Rep. Peter Roskam explains how the failure of Obamacare repeal made tax reform possible

If the Republican Party’s failure to repeal and replace Obamacare is a cloud, Rep. Peter Roskam, R-Ill., thinks he has found its silver lining.

“The tax debate was completely formed by the failure of healthcare,” Roskam said in a Wednesday editorial board meeting with the Washington Examiner. “Said another way, it was the suffering that came about as a result of the healthcare failure that really shaped the tax debate.”

Roskam, who played a large role in crafting the tax reform bill, came to this realization during a retreat House Republicans referred to as “tax camp” last fall.

“This meeting was entirely different in terms of its tone and its disposition,” Roskam remembered, “and it was a real foreshadowing to me that we were onto something in terms of developing a consensus.”

“People came to the microphones, and their comments were honest critiques. It was fair criticism; it was ‘Have you looked at this? Have you considered that?’ It was the type of constructive criticism that makes a bill better,” the congressman reflected.

Roskam characterized the “subtext” members were communicating with their questions at the meeting as, “I’m going to vote for this bill. I need you to make this the best bill possible, but I’m going to vote for it.”

Rather than dwelling on internal differences, it was the party’s “forward leaning” approach to the tax reform bill that brought it across the finish line, according to Roskam.

“You can imagine the bill could have just been nickled and dimed to death by any member.
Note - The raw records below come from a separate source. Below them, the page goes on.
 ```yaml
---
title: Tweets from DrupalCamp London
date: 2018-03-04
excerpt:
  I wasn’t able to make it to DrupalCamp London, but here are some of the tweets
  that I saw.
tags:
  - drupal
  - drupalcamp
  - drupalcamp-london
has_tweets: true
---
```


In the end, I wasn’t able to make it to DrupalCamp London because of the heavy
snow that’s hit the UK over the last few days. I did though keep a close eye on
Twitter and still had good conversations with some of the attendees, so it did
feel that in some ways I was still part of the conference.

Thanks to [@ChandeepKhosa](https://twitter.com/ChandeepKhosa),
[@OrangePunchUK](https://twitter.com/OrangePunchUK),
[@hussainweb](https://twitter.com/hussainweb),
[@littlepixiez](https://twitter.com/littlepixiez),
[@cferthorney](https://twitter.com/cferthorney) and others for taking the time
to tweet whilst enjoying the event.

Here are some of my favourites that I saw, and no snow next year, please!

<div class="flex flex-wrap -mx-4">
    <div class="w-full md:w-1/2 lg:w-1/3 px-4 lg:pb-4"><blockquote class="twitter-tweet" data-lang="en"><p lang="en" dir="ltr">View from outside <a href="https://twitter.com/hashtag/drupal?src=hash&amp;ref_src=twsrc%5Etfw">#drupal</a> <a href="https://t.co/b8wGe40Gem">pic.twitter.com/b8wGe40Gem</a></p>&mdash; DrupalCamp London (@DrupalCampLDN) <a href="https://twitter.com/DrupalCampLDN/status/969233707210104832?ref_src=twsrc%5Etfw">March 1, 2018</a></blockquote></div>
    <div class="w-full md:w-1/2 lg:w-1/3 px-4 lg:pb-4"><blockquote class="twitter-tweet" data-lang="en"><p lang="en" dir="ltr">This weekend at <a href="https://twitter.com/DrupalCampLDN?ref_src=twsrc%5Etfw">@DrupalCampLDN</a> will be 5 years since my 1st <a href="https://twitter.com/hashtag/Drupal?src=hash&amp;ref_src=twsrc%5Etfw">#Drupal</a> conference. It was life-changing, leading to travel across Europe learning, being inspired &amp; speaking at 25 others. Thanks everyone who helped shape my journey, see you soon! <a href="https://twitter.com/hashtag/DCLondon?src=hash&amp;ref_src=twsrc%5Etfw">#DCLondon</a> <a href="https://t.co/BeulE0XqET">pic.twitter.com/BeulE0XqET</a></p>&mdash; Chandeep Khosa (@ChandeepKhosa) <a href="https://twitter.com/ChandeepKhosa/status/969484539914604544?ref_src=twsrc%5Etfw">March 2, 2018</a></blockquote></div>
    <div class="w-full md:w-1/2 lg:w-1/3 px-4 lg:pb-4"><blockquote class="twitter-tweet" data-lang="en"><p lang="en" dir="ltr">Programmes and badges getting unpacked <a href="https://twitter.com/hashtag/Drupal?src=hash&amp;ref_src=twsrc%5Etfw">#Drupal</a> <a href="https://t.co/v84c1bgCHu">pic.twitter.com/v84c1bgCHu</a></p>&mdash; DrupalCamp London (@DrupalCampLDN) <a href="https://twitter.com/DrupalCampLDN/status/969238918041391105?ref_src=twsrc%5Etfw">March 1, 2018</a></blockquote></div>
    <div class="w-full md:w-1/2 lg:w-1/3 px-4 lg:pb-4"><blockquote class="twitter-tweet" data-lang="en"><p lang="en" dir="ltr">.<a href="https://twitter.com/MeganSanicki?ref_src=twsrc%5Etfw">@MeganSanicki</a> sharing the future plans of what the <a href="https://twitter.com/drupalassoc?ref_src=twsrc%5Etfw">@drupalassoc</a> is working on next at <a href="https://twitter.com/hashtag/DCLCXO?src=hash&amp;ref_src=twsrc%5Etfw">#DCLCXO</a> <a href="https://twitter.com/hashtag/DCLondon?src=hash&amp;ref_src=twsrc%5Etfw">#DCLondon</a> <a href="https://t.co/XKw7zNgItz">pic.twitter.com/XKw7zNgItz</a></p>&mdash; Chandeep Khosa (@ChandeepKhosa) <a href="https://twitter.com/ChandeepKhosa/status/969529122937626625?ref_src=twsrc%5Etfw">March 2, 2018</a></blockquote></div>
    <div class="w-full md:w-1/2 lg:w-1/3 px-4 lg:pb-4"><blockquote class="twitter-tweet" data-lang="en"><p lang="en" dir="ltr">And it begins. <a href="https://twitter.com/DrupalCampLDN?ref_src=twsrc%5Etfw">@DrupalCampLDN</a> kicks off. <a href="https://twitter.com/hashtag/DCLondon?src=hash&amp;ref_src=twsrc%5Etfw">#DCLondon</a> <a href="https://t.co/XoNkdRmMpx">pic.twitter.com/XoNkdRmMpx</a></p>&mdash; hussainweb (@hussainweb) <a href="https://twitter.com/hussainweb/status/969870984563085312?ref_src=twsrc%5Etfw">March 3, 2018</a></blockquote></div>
I mean you can find things to criticize — it’s too this, it’s too that, and so forth,” conceded Roskam. “You can imagine any number of the coalition partners coming together and saying, ‘Oh, you know, not good enough on this, not good enough on that.'”

But that didn’t happen.

“Instead, people were very forward leaning, and had we done that work on healthcare, done that vetting work in the same way we had done a lot of this work on tax policy over the years, I think we would be in a better position,” said Roskam.

Asked directly whether the tax bill would have passed without the healthcare failure, Roskam hesitated.

“The healthcare failure was formative,” he said. “Maybe another pathway would have been created, but that failure was really formative for House Republicans that I was interacting with, who realized they had to get this done.”

Did that urgency stem from a sense of desperation to score a major legislative accomplishment before the end of the year?

“I wouldn’t characterize it as desperation,” Roskam said. “I would characterize it as learning from a failure.”